The deck tilted sharply beneath her, and in the same instant, a gunshot nearly burst her eardrums. She fell backward, unsure even if she’d been shot, and landed in her captain’s chair so forcefully she nearly tumbled over its back. The invader lost his foothold on the rungs as the ship’s angle pulled him from the wall. His grip slipped, and he plummeted toward Edith. He would’ve landed on top of her if the periscope hadn’t been in the way. He clipped the column with his hip, spun once in the air, and landed in a sprawling heap. He slid to a halt against Edith’s heels.
The pirate looked up, his eyes wide with surprise. She kicked him in the mouth.
“Level us out, pilot.” She gave the order without taking her eyes off the dazed intruder. Reddleman pulled back on the golden yoke, and the ship began to right.
Edith stood and drew her pistol. The pirate had a weedy beard and bloodshot eyes and now fewer teeth in his prominent mouth. Edith was not accustomed to people ignoring the barrel of her gun, and yet the pirate did so now. He was looking past her. His lips trembled so dramatically he seemed to nurse at the air.
Edith glanced at Reddleman, standing at her side. The hole in his chest leaked a stream of red light. Reddleman touched the wound, regarding the bright stain on his pale fingers with a warm smile. “Oh, you got me good, sir! Well done!”
The gold frames on the portside flashed, attracting their attention. The hanging body of the second pirate fell into view on the magnovisor, his throat bloody, his arms stretched out as if to embrace his end. On the opposite wall, the first dead pirate still swung back and forth like the pendulum of a clock.
The door to the bridge creaked and Byron stepped inside, complaining as he came, “What on earth is going on in here? Was that a gunshot? Oh my god! Who is that?”
The pirate screamed, “Monsters!”
Byron touched his brocaded vest and sounded a little hurt when he said, “Who, me?”

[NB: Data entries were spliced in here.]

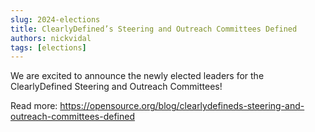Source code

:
 ```yaml
---
slug: 2024-elections
title: ClearlyDefined’s Steering and Outreach Committees Defined
authors: nickvidal
tags: [elections]
---
```


We are excited to announce the newly elected leaders for the ClearlyDefined Steering and Outreach Committees!

Read more: https://opensource.org/blog/clearlydefineds-steering-and-outreach-committees-defined
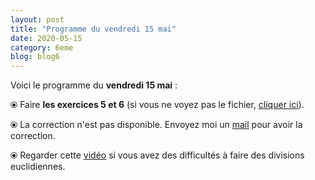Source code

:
 ```yaml
---
layout: post
title: "Programme du vendredi 15 mai"
date: 2020-05-15
category: 6eme
blog: blog6
---
```


Voici le programme du <b>vendredi 15 mai</b> :

⦿ Faire <strong>les exercices 5 et 6</strong> (si vous ne voyez pas le fichier, <a href="/exercices/6eme/6eme_exercices_vendredi_15_mai_2020.pdf">cliquer ici</a>).

<object data="/exercices/6eme/6eme_exercices_vendredi_15_mai_2020.pdf" width="100%" height="500" type='application/pdf'></object>

⦿ La correction n'est pas disponible. Envoyez moi un <a href="mailto:benjamindang2015@gmail.com">mail</a> pour avoir la correction.
 
⦿ Regarder cette <a class="video" href="https://youtu.be/2Ocfhucc58g">vidéo</a> si vous avez des difficultés à faire des divisions euclidiennes.
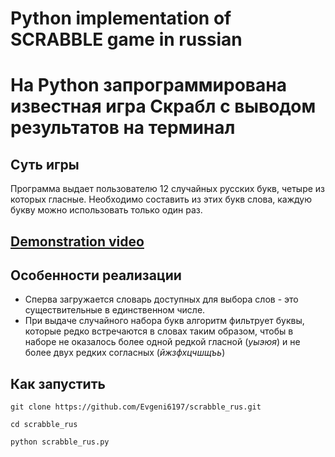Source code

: # Python implementation of SCRABBLE game in russian
# На Python запрограммирована известная игра Скрабл с выводом результатов на терминал

## Суть игры

Программа выдает пользователю 12 случайных русских букв, четыре из которых гласные.
Необходимо составить из этих букв слова, каждую букву можно использовать только один раз.


## [Demonstration video](https://youtu.be/867-v7BuyDI)

## Особенности реализации

- Сперва загружается словарь доступных для выбора слов - это существительные в единственном числе.
- При выдаче случайного набора букв алгоритм фильтрует буквы, которые редко встречаются в словах таким образом, чтобы в наборе не оказалось более одной редкой гласной (<i>уыэюя</i>) и не более двух редких согласных (<i>йжзфхцчшщъь</i>)
## Как запустить

```
git clone https://github.com/Evgeni6197/scrabble_rus.git
```
```
cd scrabble_rus
```
```
python scrabble_rus.py
```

Iren descended the ladder, her swords and rifle clattering as she came. “Sorry, Captain. I let one get past me.”
“We noticed,” Edith said.
The amazon skipped the last few rungs and let her boots rattle the floor beneath the traumatized pirate. He turned his gaze from the enlarged, deadened faces of his crewmates, moving like shadows upon the wall, to the horned beast in a tuxedo jacket, to the grinning man bleeding light from a bullet wound, and
finally to the woman with an iron arm, who now picked him up by the front of his weathered furs.
“I’ll give you a choice,” she said. “I can give you over to my crew. They are numerous, and I admit, they are a little bored. Or I can let you go.”
“Let me go?” the pirate said, his hope half-drowned by the blood in his mouth.
“Yes, but only if you promise to spread a word for me. I want you to go to the Windsock. I want you to go to Harlot’s Cove, and to Port Marrow, and to the Red Cleft, and any other pirate den you can worm your way into. I want you to tell them exactly what you have seen here. We do not hide when you board us. We do not die when you shoot us. We do not forget when you cross us.”
Edith shook him until he whimpered then pulled him very close. “Tell them the Sphinx has opened up his infernal zoo and let all his monsters out.”
Chapter Three
The rich “learn lessons.” The poor commit crimes. “Mistakes” are generally considered a mark of the middle class.
—Oren Robinson of the Daily Reverie
Byron dragged a mop through the puddle of urine the pirate had left on the floor of the bridge. “It’s just, I thought perhaps we could try to appeal to people’s better nature.”
“Pirates don’t have a better nature, Byron,” Edith said. She pressed the linen bandage against the oozing hole in her pilot’s chest. Reddleman held his unbuttoned shirt pulled out for her. He smiled into the distance as if he’d just detected a pleasing waft of budding roses.
Edith was still trying to decide what she thought of his apparently selfless attempt to draw the pirate’s attention and gunfire. She lifted one of Reddleman’s hands and pressed it against the bandage. His skin felt like warm rubber. “Here, hold this.”